2. L'exécution 2024 du programme 200 est marquée par une hausse de 5,4 milliards d'euros par rapport à 2023. Ce niveau d'exécution est principalement causé par la mécanique de l'impôt, avec, pour la deuxième année consécutive, une sur-exécution marquée des remboursements en matière d'impôt sur les sociétés : après un taux d'exécution déjà élevé de 125,8 % en 2023, ce taux est porté à 158,2 % en 2024, soit un écart de 6,6 milliards d'euros entre l'exécution et la loi de finances initiale. Or les crédits inscrits en loi de finances pour 2024 étaient en nette baisse par rapport à l'exécution 2023 : le rapporteur spécial appelle le gouvernement à revoir sa copie dans les prochains projets lois de finances.

3. S'agissant toujours du programme 200, le rapporteur spécial constate certains écarts significatifs dans l'exécution des remboursements et dégrèvements liés à la gestion des produits de l'État insuffisamment expliqués par la documentation budgétaire. L'exercice 2024 a ainsi vu d'importants remboursements et dégrèvements non anticipés en matière d'exit tax ou d'admissions en non-valeur ou de restitutions de TVA qui nécessitent un éclairage supplémentaire pour que le parlement puisse pleinement exercer son rôle de contrôle.

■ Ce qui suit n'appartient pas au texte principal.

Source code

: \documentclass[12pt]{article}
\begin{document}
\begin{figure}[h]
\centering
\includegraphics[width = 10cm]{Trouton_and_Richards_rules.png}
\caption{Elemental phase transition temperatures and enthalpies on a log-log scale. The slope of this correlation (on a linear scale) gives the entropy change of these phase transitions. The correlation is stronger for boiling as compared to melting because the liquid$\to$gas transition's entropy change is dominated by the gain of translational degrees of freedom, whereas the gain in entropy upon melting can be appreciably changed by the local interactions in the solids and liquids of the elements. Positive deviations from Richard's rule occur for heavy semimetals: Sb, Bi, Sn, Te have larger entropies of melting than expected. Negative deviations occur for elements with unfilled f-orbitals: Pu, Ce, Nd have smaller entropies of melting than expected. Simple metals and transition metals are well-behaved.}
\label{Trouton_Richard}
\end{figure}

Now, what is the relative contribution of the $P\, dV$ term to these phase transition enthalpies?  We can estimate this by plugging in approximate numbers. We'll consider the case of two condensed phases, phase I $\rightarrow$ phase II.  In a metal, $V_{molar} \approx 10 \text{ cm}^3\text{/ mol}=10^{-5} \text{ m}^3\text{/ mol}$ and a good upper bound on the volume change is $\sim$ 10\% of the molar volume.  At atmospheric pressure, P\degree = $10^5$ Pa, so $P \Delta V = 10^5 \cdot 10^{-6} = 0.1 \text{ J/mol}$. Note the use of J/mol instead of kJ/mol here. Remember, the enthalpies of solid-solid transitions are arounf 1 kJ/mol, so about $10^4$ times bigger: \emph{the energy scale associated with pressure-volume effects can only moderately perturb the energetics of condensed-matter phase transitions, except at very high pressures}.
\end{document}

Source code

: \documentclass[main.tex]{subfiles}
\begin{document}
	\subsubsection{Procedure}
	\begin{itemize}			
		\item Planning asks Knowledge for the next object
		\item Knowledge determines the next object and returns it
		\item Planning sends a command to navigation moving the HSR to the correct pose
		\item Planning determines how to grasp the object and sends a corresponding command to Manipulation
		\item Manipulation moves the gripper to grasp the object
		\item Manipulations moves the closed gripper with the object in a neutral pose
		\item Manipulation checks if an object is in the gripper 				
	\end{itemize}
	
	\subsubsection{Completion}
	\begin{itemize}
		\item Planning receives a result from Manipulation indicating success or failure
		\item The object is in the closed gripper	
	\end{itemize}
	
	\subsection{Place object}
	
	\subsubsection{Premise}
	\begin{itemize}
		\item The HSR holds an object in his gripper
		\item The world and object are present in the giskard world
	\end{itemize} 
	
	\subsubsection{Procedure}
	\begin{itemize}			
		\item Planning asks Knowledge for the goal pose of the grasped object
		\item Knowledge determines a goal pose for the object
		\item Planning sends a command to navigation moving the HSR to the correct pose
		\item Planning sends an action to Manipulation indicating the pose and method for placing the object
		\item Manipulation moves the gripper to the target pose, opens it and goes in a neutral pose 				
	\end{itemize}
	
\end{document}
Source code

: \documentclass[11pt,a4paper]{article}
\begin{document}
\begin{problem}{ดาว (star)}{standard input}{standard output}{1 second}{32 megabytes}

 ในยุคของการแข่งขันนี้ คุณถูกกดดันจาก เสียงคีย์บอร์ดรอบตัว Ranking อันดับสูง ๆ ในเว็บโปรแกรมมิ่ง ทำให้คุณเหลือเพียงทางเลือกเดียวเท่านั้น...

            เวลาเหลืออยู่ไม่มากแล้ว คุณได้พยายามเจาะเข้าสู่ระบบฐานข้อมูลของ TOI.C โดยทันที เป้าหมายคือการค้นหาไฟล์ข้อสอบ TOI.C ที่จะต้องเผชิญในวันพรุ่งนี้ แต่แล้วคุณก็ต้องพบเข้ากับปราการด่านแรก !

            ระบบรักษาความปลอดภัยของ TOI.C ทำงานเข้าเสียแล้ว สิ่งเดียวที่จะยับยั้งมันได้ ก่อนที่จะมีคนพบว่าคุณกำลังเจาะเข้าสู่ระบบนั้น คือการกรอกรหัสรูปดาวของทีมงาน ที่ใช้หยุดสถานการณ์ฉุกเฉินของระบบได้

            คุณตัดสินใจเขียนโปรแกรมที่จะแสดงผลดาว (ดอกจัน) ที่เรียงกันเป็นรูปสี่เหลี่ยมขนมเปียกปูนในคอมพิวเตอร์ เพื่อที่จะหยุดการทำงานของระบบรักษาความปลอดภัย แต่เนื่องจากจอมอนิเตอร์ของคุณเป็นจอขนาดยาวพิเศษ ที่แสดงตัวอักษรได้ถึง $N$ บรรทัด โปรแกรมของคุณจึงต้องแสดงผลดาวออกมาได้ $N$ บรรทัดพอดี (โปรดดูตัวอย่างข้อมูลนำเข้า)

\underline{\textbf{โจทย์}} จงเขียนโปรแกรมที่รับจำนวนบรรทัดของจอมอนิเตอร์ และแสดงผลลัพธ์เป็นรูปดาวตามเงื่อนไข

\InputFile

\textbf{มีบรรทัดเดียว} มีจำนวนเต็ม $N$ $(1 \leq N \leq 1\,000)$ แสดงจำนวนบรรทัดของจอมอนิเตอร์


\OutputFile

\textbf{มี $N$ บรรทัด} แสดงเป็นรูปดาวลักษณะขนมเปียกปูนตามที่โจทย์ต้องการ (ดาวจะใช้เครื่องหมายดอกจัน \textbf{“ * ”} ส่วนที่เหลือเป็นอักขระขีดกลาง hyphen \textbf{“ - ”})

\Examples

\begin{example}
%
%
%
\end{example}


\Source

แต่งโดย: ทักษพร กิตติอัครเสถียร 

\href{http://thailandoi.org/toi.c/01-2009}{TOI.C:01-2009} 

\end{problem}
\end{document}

4. L'exécution 2024 du programme 201 est marquée par une baisse pour la quatrième année consécutive pour s'établir à 5,0 milliards d'euros contre 7 milliards d'euros en 2022 et 8,1 milliards d'euros en 2021. Les effets de la suppression progressive de la CVAE (- 792 millions d'euros entre 2023 et 2024) sont toutefois largement atténués par des dégrèvements inattendus en matière de taxe d'habitation (+559 millions d'euros). En outre, le rapporteur spécial indique que la dynamique baissière des crédits du programme traduit moins un changement de comportement des redevables quun mouvement prolongé de recentralisation fiscale, fondé sur la compensation, dont chacun sait quelle est par nature évolutive, et souvent érodée dans le temps, au détriment des collectivités locales.

5. Le rapporteur spécial souligne, sur ce dernier point, qu'en 2024, les dégrèvements de taxes d'habitation sur les résidences secondaires et sur les logements vacants se sont établis à 1,3 milliard d'euros, soit quatre fois la prévision en LFI (311 millions d'euros). Ces surcoûts sont expliqués par les difficultés rencontrées par la direction générale des finances publiques (DGFiP) avec l'outil « Gérer mes biens immobiliers » (GMBI). Le rapporteur spécial sera attentif à la normalisation, sur les prochains exercices, du niveau des dégrèvements en matière de taxe d'habitation.

6. Enfin, le rapporteur spécial réitère son observation selon laquelle le rapport annuel de performances de la mission « Remboursements et dégrèvements » est très peu développé et ne permet pas aux parlementaires de comprendre les écarts d'exécution entre les années N - 1 et N et entre les prévisions en LFI et les réalisations. Il encourage le responsable de programme à préciser les causes des écarts constatés.

I. EXÉCUTION DES CRÉDITS DE LA MISSION EN 2024

La mission « Remboursements et dégrèvements » porte les crédits permettant aux usagers de bénéficier de leurs droits en matière de remboursements et dégrèvements d'impôts le plus rapidement possible, tout en garantissant le bien fondé des dépenses au regard de la législation :

le programme 200 « Remboursements et dégrèvements d'impôts d'État » identifie les dépenses en atténuation de recettes ayant trait aux impôts d'État. Il retrace les dépenses budgétaires résultant de l'application des règles fiscales lorsqu'elles conduisent à la mise en oeuvre de dégrèvements d'impôts, de remboursements ou restitutions de crédits d'impôt, de compensations prévues par des conventions fiscales internationales. Il enregistre en outre un certain nombre d'opérations comptables liées aux remises gracieuses, annulations, admissions en non-valeur de recettes, ou aux remises de débets ;

le programme 201 « Remboursements et dégrèvements d'impôts locaux » recense les dépenses correspondant aux dégrèvements d'impôts locaux, ainsi que celles liées à des opérations comptables (remises gracieuses, annulations, admissions en non-valeur de recettes).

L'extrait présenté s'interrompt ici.